“Eyes front, Michael!”
“Okay.”
“No,” Laura said, still working on her train of thought. “It’s practice for sure, but we’re getting bogged down with the day-to-day human stuff.”
“Bogged down?” Didn’t care for
that
phrasing one little bit.
“Well, if I wasn’t half human, my mother would have come up with some other way for me to learn this stuff. But I am. So she needed you. And because I need you in order to learn, I’m getting bogged down in things like your in-laws’ murder and such.”
“Maybe you didn’t catch my shrill bitchy tone, so I’ll try again:
bogged down?”
She flapped a hand to show what she thought of my bitchy tone. “You know what I mean. Don’t make it into a thing.”
“I’ll make it into anything I—Michael, will you
please
drive these
fucking
horses
straight
before I
kill
one of them to drown you in their
blood?”
“You’re really, really pretty.”
“No, I’m not! I’m filthy, I’m not wearing any makeup, I haven’t seen a hairbrush in well over a hundred years, I’m covered with ancient dust from my dead in-laws’ farm, and somebody thought I looked so ghastly they figured I was going swimming earlier today. I am the polar opposite from really, really pretty and it hurts, Michael, it
hurts.
An entire frontier town full of people,” I groaned, burying my face in my hands, “and I had to get the one they invented the short buses for.”
“Actually, frontier town is a misnomer, since—”
“Oh, enough, history girl. You do understand that if I committed felony assault all over your skull, there wouldn’t be a jury in the world that would convict me. You get that, ri—well, finally!” I could see glimpses of headstones sort of peeking out from all the trees ... I’d have been able to spot them sooner if someone had gotten off their lazy butts
and invented flashlights.
And headlights for wagons. And brake lights for wagons. “And check this—almost dark!”
“That’s odd. They normally had funerals during the day. It’s not like they can haul out a bunch of klieg lights and turn them on in another hour.”
“Maybe they’re in a hurry to get the Sinclairs into the ground.”
“Yes,” the Antichrist said. “Maybe they are.” Then she shivered. “Brrr! I gave myself the chills with that one. Do we know how they were murdered?”
I squirmed. “No,” I admitted. “I just know they were murdered the same week his sister was. It might even have been the same day. But I don’t know the circumstances or anything. Hey, Michael, do you know what happened to Erin Sinclair, and Mr. and Mrs. Sinclair?”
“Yup.”
We waited for a long moment, but Michael had started humming under his breath. A simple creature, our driver, not overtaxed with many of life’s burdens.
“Well?” we asked.
“Oh. Yup, ah, Erin, she took it in her head that she wanted to go to college. An’ the Sinclairs, y’know, Henry and Bobbi, they always did like to spoil her—she’s the youngest, y‘know, by near four minutes. So they took her up there to sit for them exams. And I guess she wasn’t even the first woman to sit for ’em! Haw!”

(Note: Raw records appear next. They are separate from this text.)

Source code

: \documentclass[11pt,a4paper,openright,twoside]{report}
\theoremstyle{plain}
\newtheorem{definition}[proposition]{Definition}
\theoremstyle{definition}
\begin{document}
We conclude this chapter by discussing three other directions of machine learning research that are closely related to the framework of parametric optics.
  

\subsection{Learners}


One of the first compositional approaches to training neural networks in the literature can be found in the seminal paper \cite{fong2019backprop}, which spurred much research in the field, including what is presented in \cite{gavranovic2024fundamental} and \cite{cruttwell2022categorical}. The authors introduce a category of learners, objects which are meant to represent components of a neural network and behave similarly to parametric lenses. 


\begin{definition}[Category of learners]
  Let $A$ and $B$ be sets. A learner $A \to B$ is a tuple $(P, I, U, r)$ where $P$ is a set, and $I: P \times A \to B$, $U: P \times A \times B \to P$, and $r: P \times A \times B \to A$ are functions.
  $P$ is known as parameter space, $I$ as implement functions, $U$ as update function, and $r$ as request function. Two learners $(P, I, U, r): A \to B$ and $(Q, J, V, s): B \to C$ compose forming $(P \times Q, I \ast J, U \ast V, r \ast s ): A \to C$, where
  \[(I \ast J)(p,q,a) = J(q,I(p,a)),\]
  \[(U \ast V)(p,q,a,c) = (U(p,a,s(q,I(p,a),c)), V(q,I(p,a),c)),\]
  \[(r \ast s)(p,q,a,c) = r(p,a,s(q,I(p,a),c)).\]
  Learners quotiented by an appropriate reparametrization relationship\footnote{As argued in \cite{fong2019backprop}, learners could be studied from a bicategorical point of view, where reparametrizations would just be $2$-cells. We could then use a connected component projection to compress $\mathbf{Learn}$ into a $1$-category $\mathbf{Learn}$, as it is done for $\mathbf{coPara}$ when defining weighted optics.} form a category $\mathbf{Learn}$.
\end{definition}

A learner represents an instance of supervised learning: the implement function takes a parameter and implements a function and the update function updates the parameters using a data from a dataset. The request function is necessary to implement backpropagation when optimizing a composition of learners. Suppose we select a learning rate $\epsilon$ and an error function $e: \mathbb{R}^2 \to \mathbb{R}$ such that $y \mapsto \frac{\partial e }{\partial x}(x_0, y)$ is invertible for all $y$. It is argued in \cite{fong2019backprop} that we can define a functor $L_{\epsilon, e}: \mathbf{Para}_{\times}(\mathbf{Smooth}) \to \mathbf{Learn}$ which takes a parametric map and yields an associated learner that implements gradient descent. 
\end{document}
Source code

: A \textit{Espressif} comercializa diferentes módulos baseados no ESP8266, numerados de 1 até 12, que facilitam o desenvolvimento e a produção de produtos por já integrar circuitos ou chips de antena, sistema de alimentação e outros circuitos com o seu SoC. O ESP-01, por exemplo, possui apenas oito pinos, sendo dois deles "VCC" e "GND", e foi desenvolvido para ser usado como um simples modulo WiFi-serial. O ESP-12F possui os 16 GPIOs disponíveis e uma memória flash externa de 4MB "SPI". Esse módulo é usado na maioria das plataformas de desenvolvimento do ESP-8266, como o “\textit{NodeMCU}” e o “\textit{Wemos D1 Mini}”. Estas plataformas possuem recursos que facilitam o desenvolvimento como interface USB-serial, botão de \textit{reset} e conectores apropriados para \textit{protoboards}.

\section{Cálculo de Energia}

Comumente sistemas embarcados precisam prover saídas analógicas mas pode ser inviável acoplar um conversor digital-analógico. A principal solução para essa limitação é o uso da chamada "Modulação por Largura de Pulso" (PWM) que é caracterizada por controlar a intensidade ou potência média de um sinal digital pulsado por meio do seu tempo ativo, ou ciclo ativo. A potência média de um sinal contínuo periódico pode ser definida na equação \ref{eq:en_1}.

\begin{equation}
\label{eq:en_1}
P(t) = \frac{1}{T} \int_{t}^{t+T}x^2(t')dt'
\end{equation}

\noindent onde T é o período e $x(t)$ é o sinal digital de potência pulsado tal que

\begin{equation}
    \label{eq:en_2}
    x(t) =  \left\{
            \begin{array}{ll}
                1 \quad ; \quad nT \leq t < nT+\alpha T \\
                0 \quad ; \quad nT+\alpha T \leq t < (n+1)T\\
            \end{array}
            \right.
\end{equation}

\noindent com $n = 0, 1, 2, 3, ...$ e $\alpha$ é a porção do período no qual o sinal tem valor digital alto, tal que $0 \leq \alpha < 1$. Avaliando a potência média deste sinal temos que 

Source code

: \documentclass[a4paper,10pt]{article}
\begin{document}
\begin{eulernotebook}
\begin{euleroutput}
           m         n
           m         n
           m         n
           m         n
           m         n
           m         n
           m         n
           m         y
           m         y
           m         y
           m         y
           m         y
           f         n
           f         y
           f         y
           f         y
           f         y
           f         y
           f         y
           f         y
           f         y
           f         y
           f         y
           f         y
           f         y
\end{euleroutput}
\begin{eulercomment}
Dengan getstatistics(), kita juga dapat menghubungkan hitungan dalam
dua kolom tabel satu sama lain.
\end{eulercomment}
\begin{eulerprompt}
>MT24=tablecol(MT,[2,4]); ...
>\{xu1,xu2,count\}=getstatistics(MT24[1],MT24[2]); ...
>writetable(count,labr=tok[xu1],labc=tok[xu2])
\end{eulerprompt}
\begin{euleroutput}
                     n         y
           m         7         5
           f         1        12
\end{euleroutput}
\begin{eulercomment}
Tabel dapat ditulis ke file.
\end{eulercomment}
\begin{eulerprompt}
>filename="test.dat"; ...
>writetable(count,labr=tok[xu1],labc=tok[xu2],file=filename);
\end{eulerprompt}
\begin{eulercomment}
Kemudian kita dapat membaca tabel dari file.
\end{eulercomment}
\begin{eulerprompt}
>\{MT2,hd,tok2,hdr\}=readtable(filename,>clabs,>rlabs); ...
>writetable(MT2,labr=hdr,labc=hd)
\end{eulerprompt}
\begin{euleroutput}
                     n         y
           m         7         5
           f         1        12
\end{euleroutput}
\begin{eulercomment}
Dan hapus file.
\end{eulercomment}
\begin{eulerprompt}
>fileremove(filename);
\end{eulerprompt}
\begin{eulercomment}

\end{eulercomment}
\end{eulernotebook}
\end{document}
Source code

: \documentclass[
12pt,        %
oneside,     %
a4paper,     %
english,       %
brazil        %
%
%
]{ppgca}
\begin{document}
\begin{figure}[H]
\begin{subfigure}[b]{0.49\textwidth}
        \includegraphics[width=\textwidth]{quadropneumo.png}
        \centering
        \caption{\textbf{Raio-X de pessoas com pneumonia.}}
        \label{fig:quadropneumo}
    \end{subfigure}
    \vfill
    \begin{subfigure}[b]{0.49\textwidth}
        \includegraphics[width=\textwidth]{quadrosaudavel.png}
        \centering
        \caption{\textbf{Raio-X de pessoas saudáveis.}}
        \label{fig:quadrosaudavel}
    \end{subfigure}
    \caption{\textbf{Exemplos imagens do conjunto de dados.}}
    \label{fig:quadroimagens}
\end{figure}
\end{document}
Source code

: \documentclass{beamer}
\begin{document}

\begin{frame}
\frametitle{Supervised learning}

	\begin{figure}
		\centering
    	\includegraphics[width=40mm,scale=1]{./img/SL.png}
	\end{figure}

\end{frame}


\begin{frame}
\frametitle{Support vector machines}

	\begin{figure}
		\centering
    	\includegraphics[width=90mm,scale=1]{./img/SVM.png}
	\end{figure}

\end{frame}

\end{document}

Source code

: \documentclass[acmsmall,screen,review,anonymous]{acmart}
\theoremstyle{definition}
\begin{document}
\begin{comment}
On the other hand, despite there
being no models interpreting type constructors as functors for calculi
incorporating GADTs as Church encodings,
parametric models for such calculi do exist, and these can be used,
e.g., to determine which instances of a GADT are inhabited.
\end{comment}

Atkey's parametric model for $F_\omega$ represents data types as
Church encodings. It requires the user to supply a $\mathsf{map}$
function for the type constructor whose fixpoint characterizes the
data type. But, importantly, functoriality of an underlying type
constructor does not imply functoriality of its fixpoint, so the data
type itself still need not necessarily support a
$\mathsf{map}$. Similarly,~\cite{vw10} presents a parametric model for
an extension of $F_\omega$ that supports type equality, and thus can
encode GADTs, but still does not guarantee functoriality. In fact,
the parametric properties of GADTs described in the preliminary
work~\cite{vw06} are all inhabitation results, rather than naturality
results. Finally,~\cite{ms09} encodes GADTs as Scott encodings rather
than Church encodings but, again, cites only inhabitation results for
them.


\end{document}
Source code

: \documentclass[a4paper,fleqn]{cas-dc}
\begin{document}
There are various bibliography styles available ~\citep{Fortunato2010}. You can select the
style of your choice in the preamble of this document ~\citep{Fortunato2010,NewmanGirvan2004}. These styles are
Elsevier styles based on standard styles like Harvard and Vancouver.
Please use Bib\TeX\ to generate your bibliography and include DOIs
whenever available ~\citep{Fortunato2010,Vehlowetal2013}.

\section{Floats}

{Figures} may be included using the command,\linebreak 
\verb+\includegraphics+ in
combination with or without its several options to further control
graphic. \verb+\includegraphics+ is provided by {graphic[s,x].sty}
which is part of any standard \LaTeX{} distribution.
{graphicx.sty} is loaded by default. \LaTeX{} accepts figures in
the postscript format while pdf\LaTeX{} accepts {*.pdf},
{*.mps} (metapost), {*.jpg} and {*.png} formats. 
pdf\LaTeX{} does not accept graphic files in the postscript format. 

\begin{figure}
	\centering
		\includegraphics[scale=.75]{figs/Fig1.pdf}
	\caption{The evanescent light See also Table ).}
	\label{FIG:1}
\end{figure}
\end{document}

“Haw,” we dutifully echoed.
“But there was this fella there, he didn’t work for the college but he said he did, and he tried to lay with Erin but she wasn’t having none of that, so he hit her, and they figure she fell, ‘cuz her neck got broke.”
Laura looked ill. I probably did, too, but I was more pissed than sick. “Then what?”
“She just shoulda stayed home. We all warned her.”
“Oh, you mean stay on the farm and squeeze out a few babies and never try to learn anything new or visit anything new or see anything new?”
“She’s not seein’ nothing new now.”
“Touché, Mikey. Let’s go find Susan B. Anthony,” I suggested to Laura, “and kiss her on the mouth.” Thank you, thank you, Susie B., for getting the idea in your head that women were worth more than the theoretical children they might have. I knew we were in olden times and all, but cripes, that kind of talk made me
nuts.
And if Erin was only half as independent as her twin, and half as stubborn ... well. No effing wonder she’d wanted to go to college. I thought it was pretty cool that Mr. and Mrs. Sinclair gave her a ride, come to think of it.
“Then what, Fred Flintstone?”
“Well, you know Henry.”
“Yes, we know Henry,” Laura said, encouraging him to go on by not throttling him. “Whatta kidder, that Henry. Yes indeed.”
“Yeah, well, he ‘bout lost his mind when he found Erin all smashed up and suchlike, and he went charging up the stairs to get that fella, and nobody’s really sure what happened next, but he an’ Bobbi both turned up dead. Smashed.” He gestured to his own head. “The bones in their heads were all smashed up.”
“Excuse me, did you say
smashed?”
“Do they know who did it?” Laura interrupted before Michael could elaborate on smashed.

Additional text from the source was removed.